This is the whole assignment text, for context:
note on the notation: H is the entropy, I is the mutual information
Let $(\Omega,\mathcal{A}, P)$ be a probability space with $A,B \in \mathcal{A}, A \cap B = \emptyset$ and $P(A) = P(B) = \frac{1}{4}$. Let $X,Y : \Omega \rightarrow \{0,1,-1\}$ be random variables defined by
$\begin{gather*}X(\omega) = \begin{cases} 1 & \omega \in A \\ -1 & \omega \in B \\ 0 & else \end{cases} \end{gather*}$ and $\begin{gather*}Y(\omega) = \begin{cases} -1 & \omega \in A \\ 1 & \omega \in B \\ 0 & else \end{cases} \end{gather*}$
(a) Why are $X$ and $Y$ not independent ?
(b) Show that $H(X)=H(Y)=H(X,Y)=I(X;Y)=\frac{3}{2}$ and $H(X|Y)=H(Y|X) = 0$.
(c) Let $Z := XY$. Show that $H(Z) < H(X,Y) = H(X,Y,Z)$ and $H(Z|X)=0$ but $H(X|Z)>0$.
(d) Calculate $H(X|Z)$ and show that $H(X|Z)=I(X;Y|Z)$.

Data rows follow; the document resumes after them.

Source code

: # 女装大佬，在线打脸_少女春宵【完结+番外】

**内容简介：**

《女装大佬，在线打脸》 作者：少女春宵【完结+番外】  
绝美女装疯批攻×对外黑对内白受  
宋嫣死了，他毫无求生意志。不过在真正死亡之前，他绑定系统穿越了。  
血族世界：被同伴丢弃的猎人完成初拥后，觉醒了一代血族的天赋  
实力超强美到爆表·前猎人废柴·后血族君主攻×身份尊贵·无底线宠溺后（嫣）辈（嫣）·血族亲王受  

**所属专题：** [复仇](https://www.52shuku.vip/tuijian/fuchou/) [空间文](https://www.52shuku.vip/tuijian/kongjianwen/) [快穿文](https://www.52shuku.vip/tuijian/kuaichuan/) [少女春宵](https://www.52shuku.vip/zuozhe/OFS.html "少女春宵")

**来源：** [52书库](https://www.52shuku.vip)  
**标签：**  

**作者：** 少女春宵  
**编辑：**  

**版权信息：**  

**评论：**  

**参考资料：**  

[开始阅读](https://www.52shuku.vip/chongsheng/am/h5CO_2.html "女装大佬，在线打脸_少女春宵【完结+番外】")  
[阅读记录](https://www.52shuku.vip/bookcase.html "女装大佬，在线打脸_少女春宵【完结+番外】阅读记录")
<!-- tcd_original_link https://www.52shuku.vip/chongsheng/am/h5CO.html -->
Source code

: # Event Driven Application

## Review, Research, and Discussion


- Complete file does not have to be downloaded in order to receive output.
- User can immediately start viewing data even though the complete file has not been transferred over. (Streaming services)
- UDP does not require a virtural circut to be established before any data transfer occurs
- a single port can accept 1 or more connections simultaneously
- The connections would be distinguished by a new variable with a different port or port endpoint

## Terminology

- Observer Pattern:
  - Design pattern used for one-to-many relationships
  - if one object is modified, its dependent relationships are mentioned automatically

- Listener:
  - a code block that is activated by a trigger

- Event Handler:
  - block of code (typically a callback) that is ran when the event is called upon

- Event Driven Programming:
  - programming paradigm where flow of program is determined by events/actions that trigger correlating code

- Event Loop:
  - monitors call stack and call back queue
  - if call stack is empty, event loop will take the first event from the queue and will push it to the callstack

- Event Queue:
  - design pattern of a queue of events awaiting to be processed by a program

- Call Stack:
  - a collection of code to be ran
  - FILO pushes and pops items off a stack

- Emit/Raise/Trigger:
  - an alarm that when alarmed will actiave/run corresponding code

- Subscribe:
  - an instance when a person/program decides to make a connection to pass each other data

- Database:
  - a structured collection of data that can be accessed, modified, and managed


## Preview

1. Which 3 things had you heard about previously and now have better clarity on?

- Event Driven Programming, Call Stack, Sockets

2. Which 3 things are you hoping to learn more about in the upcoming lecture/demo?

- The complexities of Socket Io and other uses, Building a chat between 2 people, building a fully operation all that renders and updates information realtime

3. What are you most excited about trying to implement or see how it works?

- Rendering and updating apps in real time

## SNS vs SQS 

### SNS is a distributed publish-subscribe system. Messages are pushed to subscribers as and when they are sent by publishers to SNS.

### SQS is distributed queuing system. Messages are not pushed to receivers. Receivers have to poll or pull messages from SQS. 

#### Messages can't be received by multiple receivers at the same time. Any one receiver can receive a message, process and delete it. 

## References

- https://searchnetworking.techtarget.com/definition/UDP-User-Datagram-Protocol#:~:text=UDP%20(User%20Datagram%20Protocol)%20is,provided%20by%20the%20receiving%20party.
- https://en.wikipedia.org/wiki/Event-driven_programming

I need help answering (c). For (a) and (b) I wrote down the joint probability of $X$ and $Y$ in a table:
$ \begin{array}{|c|c|c|c|} \hline P(X=x,Y=y) & -1 & 0 & 1 \\\hline -1 & 0 & 0 & \frac{1}{4} \\\hline 0 & 0 & \frac{1}{2} & 0 \\\hline 1 & \frac{1}{4} & 0 & 0 \\\hline \end{array} $
With this I can easily calculate all things asked in (a) and (b), but I do not understand the new random variable $Z:=XY$ and its meaning with respect to $X$ and $Y$. Can someone explain this to me?